Big organisations like Facebook, AirBnB, Instagram, Khan Academy etc have started using ReactJS. The fundamental principle is to treat each feature of the website as a single component or entity. This forces developers to write individual CSS for each and every component. The concept of global CSS vanishes with the rise of virtual DOM.
Is this good or bad for CSS? How do you plan to organise the CSS of the whole website when it is so fragmented? How do you use Pre-processors with this kind of arrangement?
We do use React and CSS per component approach mentioned here. The CSS code becomes simpler, there is no more (or very little) global / shared CSS rules which is a good thing I believe - easier to develop and maintain the project, very easy to refactor or remove obsolete stuff keeping your project nice an clean. And instead of reusing CSS you tend to compose UI elements, which dramatically improves the developer experience.
Björn
Insane Full-Stack Developer
We don't use react, but angularjs. We divide every component into its own module. Like our design mode, the toolbar, the different window object and so on.

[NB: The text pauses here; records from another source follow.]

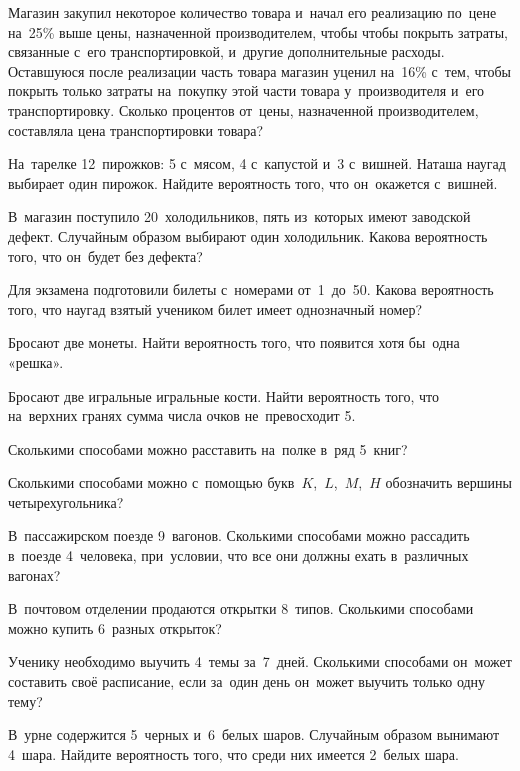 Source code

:  Магазин закупил некоторое количество товара и~начал его реализацию по~цене на~25\% выше цены, назначенной производителем, чтобы чтобы покрыть затраты, связанные с~его транспортировкой, и~другие дополнительные расходы. Оставшуюся после реализации часть товара магазин уценил на~16\% с~тем, чтобы покрыть только затраты на~покупку этой части товара у~производителя и~его транспортировку. Сколько процентов от~цены, назначенной производителем, составляла цена транспортировки товара?

На~тарелке 12~пирожков: 5 с~мясом, 4 с~капустой и~3 с~вишней. Наташа наугад выбирает один пирожок. Найдите вероятность того, что он~окажется с~вишней.

В~магазин поступило 20~холодильников, пять из~которых имеют заводской дефект. Случайным образом выбирают один холодильник. Какова вероятность того, что он~будет без дефекта?

Для экзамена подготовили билеты с~номерами от~1~до~50. Какова вероятность того, что наугад взятый учеником билет имеет однозначный номер?

Бросают две монеты. Найти вероятность того, что появится хотя бы~одна «решка».

Бросают две игральные игральные кости. Найти вероятность того, что на~верхних гранях сумма числа очков не~превосходит 5. 

Сколькими способами можно расставить на~полке в~ряд 5~книг?

Сколькими способами можно с~помощью букв~$K$,~$L$,~$M$,~$H$ обозначить вершины четырехугольника?

В~пассажирском поезде 9~вагонов. Сколькими способами можно рассадить в~поезде 4~человека, при~условии, что все они должны ехать в~различных вагонах?

В~почтовом отделении продаются открытки 8~типов. Сколькими способами можно купить 6~разных открыток? 

Ученику необходимо выучить 4~темы за~7~дней. Сколькими способами он~может составить своё расписание, если за~один день он~может выучить только одну тему? 

В~урне содержится 5~черных и~6~белых шаров. Случайным образом вынимают 4~шара. Найдите вероятность того, что среди них имеется 2~белых шара.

Every element has its own css, which sits in the index.html with a command <!-- css build --> and ends in <!-- css endbuild --> (or something like this).

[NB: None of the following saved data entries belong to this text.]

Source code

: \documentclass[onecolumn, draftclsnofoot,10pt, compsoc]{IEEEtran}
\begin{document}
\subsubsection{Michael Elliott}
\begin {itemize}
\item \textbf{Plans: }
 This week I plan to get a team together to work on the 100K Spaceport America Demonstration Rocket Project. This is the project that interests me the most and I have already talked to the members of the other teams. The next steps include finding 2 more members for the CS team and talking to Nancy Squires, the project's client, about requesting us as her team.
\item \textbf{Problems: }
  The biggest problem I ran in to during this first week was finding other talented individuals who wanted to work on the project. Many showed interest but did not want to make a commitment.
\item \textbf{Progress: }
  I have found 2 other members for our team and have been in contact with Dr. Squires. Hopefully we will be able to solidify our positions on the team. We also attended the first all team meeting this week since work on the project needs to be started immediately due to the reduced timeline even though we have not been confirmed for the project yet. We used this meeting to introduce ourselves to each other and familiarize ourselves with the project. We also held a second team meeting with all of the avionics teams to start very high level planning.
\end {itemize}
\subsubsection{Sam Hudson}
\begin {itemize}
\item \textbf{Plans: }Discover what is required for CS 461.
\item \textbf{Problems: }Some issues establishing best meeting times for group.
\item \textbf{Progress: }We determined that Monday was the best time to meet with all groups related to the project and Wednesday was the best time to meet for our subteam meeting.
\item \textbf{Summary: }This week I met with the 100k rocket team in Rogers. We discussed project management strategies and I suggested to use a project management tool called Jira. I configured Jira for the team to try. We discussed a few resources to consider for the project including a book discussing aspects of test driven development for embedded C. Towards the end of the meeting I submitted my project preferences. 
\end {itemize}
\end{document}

When we build the site, these files get concatenated and minified into one file and this one file gets automatically linked to the index.
So, when we remove a module we don't have to strip these parts off a global css. It's all automatic, just remove it from the index.html and it runs as always.
The good thing about this method is that we have different, changeable css files, but, because of the concatenation, one http request is needed to retrieve the the css file.